Over the last few weeks we’ve been liasing with our cohorts at the University of Sussex, Cambridge University Library, and Lincoln University to extract data and bring it over here to Mimas to start processing. Our aim is to add those sets to the existing API (along with updated data from JRUL and Huddersfield), so that the recommendations or aggregations of related texts produced are less ‘skewed’ to the JRUL context (course reading lists, etc).

When we ran the SALT project, we worked only with the substantial JRUL set of circulation data.  Interestingly (and usefully), the way that JRUL set up their system locally allowed us to see both ISBNs, as well as the JRUL assigned work-ID to identify items. This meant we could deal with items without ISBNs — somewhat critical to our ‘long tail’ hypothesis, which posited that recommenders could help surface under-used items, many of which might be pre-1970s, when ISBNs were phased in.

But now we’re dealing with circulation data from more than one source, and of course there are issues with this approach. The JRUL local solution for items without ISBNs is not widely applied and now we’re dealing with more datasets; we need to map items between different datasets, and the only common ID we have is ISBN. This means that for now we need to shift back to using only ISBN as the ID we deal with, and then adjust our tables and API accordingly.  We do see this as limiting, but for our key objectives in this project, it’s good enough. However, we want to return to this challenge later in the project to see if we can refine the system so it can surface older items.

The other issue emerging currently is that of multiple ISBNs for the same work – a perennial and complex issue, which is particularly coming to the fore in the debate on how to identify eBooks:

With some of our partners’ data, this field has only one value – it seems to be difficult to pinpoint exactly where in the supply chain the decision as to which ISBN to assign seems to occur (depending on vendor systems and cataloguing practices), but it’s clear it will vary a great deal according to institution and processes. On the other hand, in other datasets, multiple ISBNs for one work are recorded, and we need to make a call as to which ISBN we work with.   We could just go with the first ISBN that appears, but this will likely result in duplicates appearing in the recommendations list; it also means that the algorithm on which the recommendation itself is made is watered down (i.e., recommendations will be less meaningful).

For now, we’re going to have to settle for grabbing the first ISBN to get the demonstrator working.  But we’ll also need to develop a stage in our processing where we map ISBNs, and this would also need to be part of the API (so institutions using the API can also map effectively). Right now we’re trying to find out if there is some sort of service that might help us out here. General consensus is that ‘there must be something’ (surely we’re not the first people to tackle this) but so far we’ve not come across anything that fits the bill.  Any suggestions gratefully received!



Announcing the Copac Activity Data Project (otherwise known as SALT 2)

We’re extremely pleased to announce that thanks to funding from JISC, we are about to commence work that builds on the success of SALT, and provides further understanding of the potential of aggregating and sharing library circulation data to support recommender functionality and the local and national levels.

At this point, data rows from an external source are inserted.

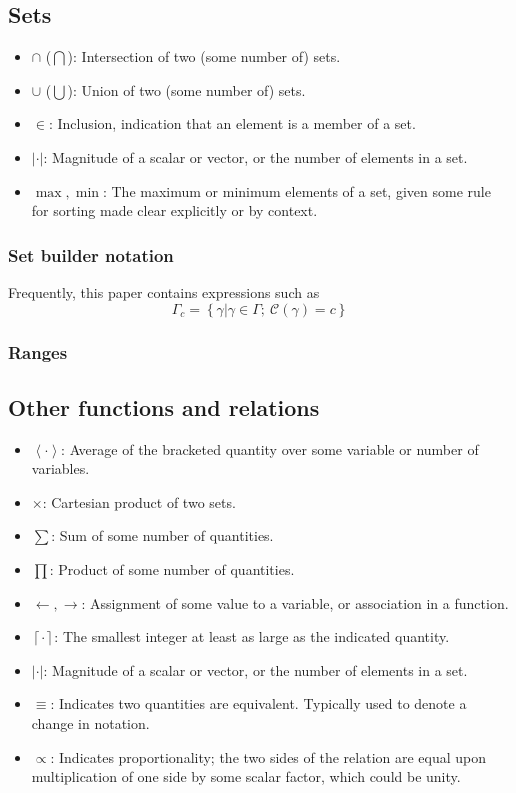 \documentclass{article}
\newcommand{\braces}[1]{\ensuremath{\left\lbrace #1 \right\rbrace}}
\newcommand{\angles}[1]{\ensuremath{\left\langle #1 \right\rangle}}
\newcommand{\abs}[1]{\ensuremath{\left|#1\right|}}
\newcommand{\channel}{\ensuremath{c}}
\newcommand{\Channel}{\ensuremath{\mathcal{C}}}
\newcommand{\photon}{\ensuremath{\gamma}}
\newcommand{\photons}{\ensuremath{\Gamma}}
\newcommand{\ceil}[1]{\ensuremath{\left\lceil #1\right\rceil}}
\begin{document}
\begin{appendix}
\subsection{Sets}
\begin{itemize}
\item $\cap$ ($\bigcap$): Intersection of two (some number of) sets.
\item $\cup$ ($\bigcup$): Union of two (some number of) sets.
\item $\in$: Inclusion, indication that an element is a member of a set.
\item $\abs{\cdot}$: Magnitude of a scalar or vector, or the number of elements in a set.
\item $\max,\min$: The maximum or minimum elements of a set, given some rule for sorting made clear explicitly or by context.
\end{itemize}

\subsubsection{Set builder notation}
Frequently, this paper contains expressions such as
\begin{equation}
\photons_{\channel}=\braces{\photon\left|\photon\in\photons;~\Channel(\photon)=\channel\right.}
\end{equation}

\subsubsection{Ranges}

\subsection{Other functions and relations}
\begin{itemize}
\item \angles{\cdot}: Average of the bracketed quantity over some variable or number of variables.
\item $\times$: Cartesian product of two sets.
\item $\sum$: Sum of some number of quantities.
\item $\prod$: Product of some number of quantities.
\item $\leftarrow,\rightarrow$: Assignment of some value to a variable, or association in a function.
\item $\ceil{\cdot}$: The smallest integer at least as large as the indicated quantity.
\item $\abs{\cdot}$: Magnitude of a scalar or vector, or the number of elements in a set.
\item $\equiv$: Indicates two quantities are equivalent. Typically used to denote a change in notation.
\item $\propto$: Indicates proportionality; the two sides of the relation are equal upon multiplication of one side by some scalar factor, which could be unity.
\end{itemize}

\end{appendix}
\end{document}
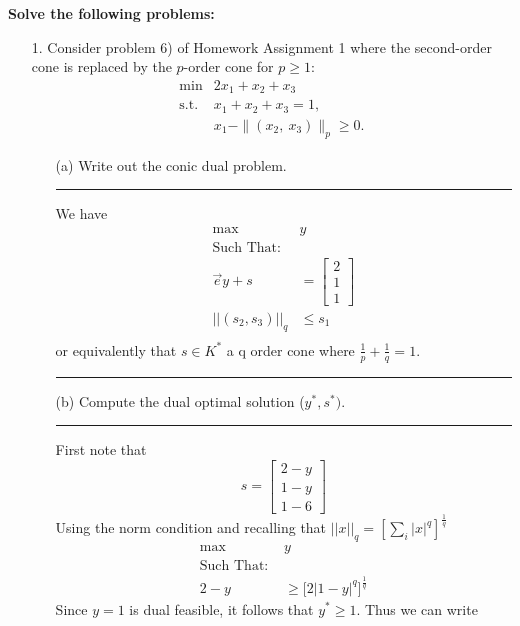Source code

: \documentclass{article} %
\begin{document}
{\textbf{Solve the following problems:}}
\begin{enumerate}
\item[1.] Consider problem 6) of Homework Assignment 1 where the second-order cone is replaced by the $p$-order cone for $p\ge 1$:
\[\begin{array}{rl}
       \min        & 2x_1+x_2+x_3\\
    \mbox{s.t.} & x_1+x_2+x_3=1,\\
                      &x_1-\|(x_2,\ x_3)\|_{p}\ge 0.
  \end{array}
\]
\begin{itemize}
\item[(a)] Write out the conic dual problem.


\rule{\textwidth}{1pt}



We have 
\begin{equation*}
\begin{aligned}
\mbox{max } & y \\ 
\mbox{Such That: } & \\ 
\vec{e} y + s &= \begin{bmatrix} 2 \\ 1 \\ 1 \end{bmatrix} \\  
|| (s_2, s_3)||_{q} &\leq s_1  \\ 
\end{aligned}
\end{equation*}
or equivalently that $s \in K^*$ a q order cone where $ \frac{1}{p} + \frac{1}{q} = 1$. 

\rule{\textwidth}{1pt}

\item[(b)] Compute the dual optimal solution ($y^*,s^*)$.

\rule{\textwidth}{1pt}


First note that 
\[
s = \begin{bmatrix} 2 - y \\ 1 - y \\ 1- 6 \end{bmatrix}
\]
Using the norm condition and recalling that $ ||x ||_q = [\sum_{i} |x|^{q}]^{\frac{1}{q}}$
\begin{equation*}
\begin{aligned}
\mbox{max } & y \\ 
\mbox{Such That: } & \\ 
2 - y & \geq \big[ 2 | 1 - y|^q]^{\frac{1}{q}}
\end{aligned}
\end{equation*}
Since $ y = 1$ is dual feasible, it follows that $y^{*} \geq 1$. Thus we can write


\end{itemize}
\end{enumerate}
\end{document}
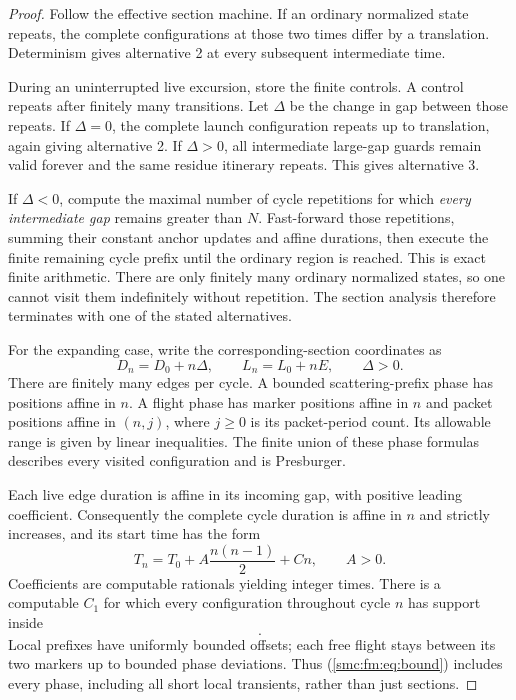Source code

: \documentclass[11pt,letterpaper]{article}
\numberwithin{equation}{section}
\theoremstyle{definition}
\theoremstyle{remark}
\begin{document}
\begin{proof}
Follow the effective section machine. If an ordinary normalized state repeats,
the complete configurations at those two times differ by a translation.
Determinism gives alternative 2 at every subsequent intermediate time.

During an uninterrupted live excursion, store the finite controls. A control
repeats after finitely many transitions. Let $\Delta$ be the change in gap
between those repeats. If $\Delta=0$, the complete launch configuration repeats
up to translation, again giving alternative 2. If $\Delta>0$, all intermediate
large-gap guards remain valid forever and the same residue itinerary repeats.
This gives alternative 3.

If $\Delta<0$, compute the maximal number of cycle repetitions for which
\emph{every intermediate gap} remains greater than $N$. Fast-forward those
repetitions, summing their constant anchor updates and affine durations, then
execute the finite remaining cycle prefix until the ordinary region is reached.
This is exact finite arithmetic. There are only finitely many ordinary
normalized states, so one cannot visit them indefinitely without repetition.
The section analysis therefore terminates with one of the stated alternatives.

For the expanding case, write the corresponding-section coordinates as
\begin{equation}
 D_n=D_0+n\Delta,\qquad L_n=L_0+nE,\qquad \Delta>0. \label{smc:fm:eq:spatial}
\end{equation}
There are finitely many edges per cycle. A bounded scattering-prefix phase has
positions affine in $n$. A flight phase has marker positions affine in $n$ and
packet positions affine in $(n,j)$, where $j\ge0$ is its packet-period count.
Its allowable range is given by linear inequalities. The finite union of these
phase formulas describes every visited configuration and is Presburger.

Each live edge duration is affine in its incoming gap, with positive leading
coefficient. Consequently the complete cycle duration is affine in $n$ and
strictly increases, and its start time has the form
\begin{equation}
 T_n=T_0+A\frac{n(n-1)}2+C n,\qquad A>0.       \label{smc:fm:eq:time}
\end{equation}
Coefficients are computable rationals yielding integer times. There is a
computable $C_1$ for which every configuration throughout cycle $n$ has support
inside
\begin{equation}
 [L_0+nE-C_1,\quad L_0+nE+D_0+n\Delta+C_1].   \label{smc:fm:eq:bound}
\end{equation}
Local prefixes have uniformly bounded offsets; each free flight stays between
its two markers up to bounded phase deviations. Thus (\ref{smc:fm:eq:bound}) includes
every phase, including all short local transients, rather than just sections.
\end{proof}
\end{document}
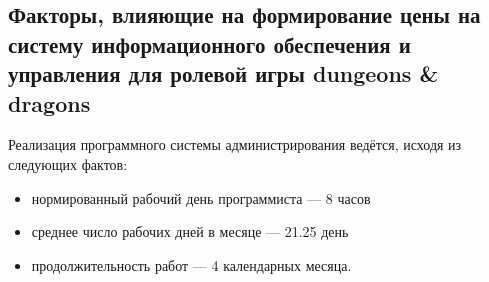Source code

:\subsection{Факторы, влияющие на формирование цены на систему информационного обеспечения и управления для ролевой игры dungeons & dragons}
Реализация программного системы администрирования ведётся, исходя из
следующих фактов:
\begin{itemize}
\item нормированный рабочий день программиста --– 8 часов
\item среднее число рабочих дней в месяце –-- 21.25 день
\item продолжительность работ --- 4 календарных месяца.
\end{itemize}


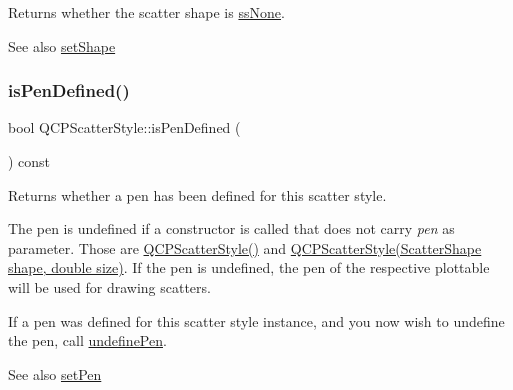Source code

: Returns whether the scatter shape is \hyperlink{class_q_c_p_scatter_style_adb31525af6b680e6f1b7472e43859349abd144c291ca274f77053ec68cab6c022}{ss\+None}.

\begin{DoxySeeAlso}{See also}
\hyperlink{class_q_c_p_scatter_style_a7c641c4d4c6d29cb705d3887cfce91c1}{set\+Shape} 
\end{DoxySeeAlso}
\mbox{\label{class_q_c_p_scatter_style_a47077eb6450fe9a788f833e4ec1b1d5a}} 
\subsubsection{\texorpdfstring{is\+Pen\+Defined()}{isPenDefined()}}
{\footnotesize\ttfamily bool Q\+C\+P\+Scatter\+Style\+::is\+Pen\+Defined (\begin{DoxyParamCaption}{ }\end{DoxyParamCaption}) const\hspace{0.3cm}{\ttfamily [inline]}}

Returns whether a pen has been defined for this scatter style.

The pen is undefined if a constructor is called that does not carry {\itshape pen} as parameter. Those are \hyperlink{class_q_c_p_scatter_style_a8836018d9ad83ccd8870de8315c1be73}{Q\+C\+P\+Scatter\+Style()} and \hyperlink{class_q_c_p_scatter_style_a003d92f74f4561eda111862eadd62f28}{Q\+C\+P\+Scatter\+Style(\+Scatter\+Shape shape, double size)}. If the pen is undefined, the pen of the respective plottable will be used for drawing scatters.

If a pen was defined for this scatter style instance, and you now wish to undefine the pen, call \hyperlink{class_q_c_p_scatter_style_acabc2a8c83d650b946f50c3166b6c35e}{undefine\+Pen}.

\begin{DoxySeeAlso}{See also}
\hyperlink{class_q_c_p_scatter_style_a761f1f229cc0ca4703e1e2b89f6dd1ba}{set\+Pen} 
\end{DoxySeeAlso}
\mbox{\label{class_q_c_p_scatter_style_a74d692aaeb8d4b36d6f7d510e44264b1}} 
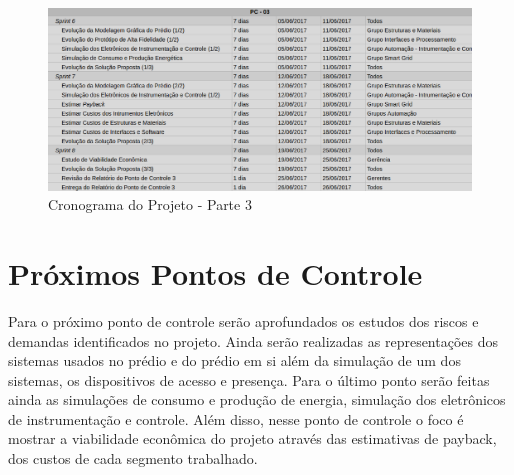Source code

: \begin{figure}[!h]
 \centering	\includegraphics[keepaspectratio=true,scale=0.45]{figuras/c3.eps}
 \caption{Cronograma do Projeto - Parte 3}
 \label{fig022}
\end{figure}

\section{Próximos Pontos de Controle}

Para o próximo ponto de controle serão aprofundados os estudos dos riscos e demandas identificados no projeto. Ainda serão realizadas as representações dos sistemas usados no prédio e do prédio em si além da simulação de um dos sistemas, os dispositivos de acesso e presença.
 Para o último ponto serão feitas ainda as simulações de consumo e produção de energia, simulação dos eletrônicos de instrumentação e controle. Além disso, nesse ponto de controle o foco é mostrar a viabilidade econômica do projeto através das estimativas de payback, dos custos de cada segmento trabalhado.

From now until July 31st 2012, we want to  strengthen the existing business case for openly sharing circulation data to support recommendations, and will produce a scoping and feasibility report for a shared national service to support circulation data aggregation, normalisation, and distribution for reuse via an open API.

To achieve this we plan to aggregate and normalise data from libraries in addition to JRUL and to make this available along with the John Rylands Library, University of Manchester dataset through a shared API; our new partner in this include: Cambridge University library, Lincoln University Library, Sussex University Library, and University of Huddersfield Library.

CopacAD will conduct primary research to  investigate the following additional use cases:

  • an undergraduate from a teaching and learning institution searching for course related materials
  • academics/teachers using the recommender to support the development of course reading lists
  • librarians using the recommendations to support academics/lecturers and collections development.

At the same time, we’re going to develop a Shared Service Scoping and Feasibility study will explore the options for a shared service for aggregating, normalising and hosting circulation data, and the potential range of web services/APIs that could be made available on top of that data.

Issues we’ll address will include identifying what infrastructure would need to be in place, how scaleable the service would need to be, and whether the service can scale with demand, the potential use cases for such a service, and benefits to be realised, the projected costs of such a service on an ongoing basis, technical and financial sustainability, including potential business model options moving forward.

If you’re interested in learning more, here’s the proposal for this work [doc].  And as with SALT, we will be regularly updating the community on our progress and lessons learned through this blog.

Introducing the SALT recommender API (based on 10 years of University of Manchester circulation data)

I’m pleased to announce the release of the SALT recommender API which works with over ten years of circulation data from the University of Manchester’s John Rylands Library.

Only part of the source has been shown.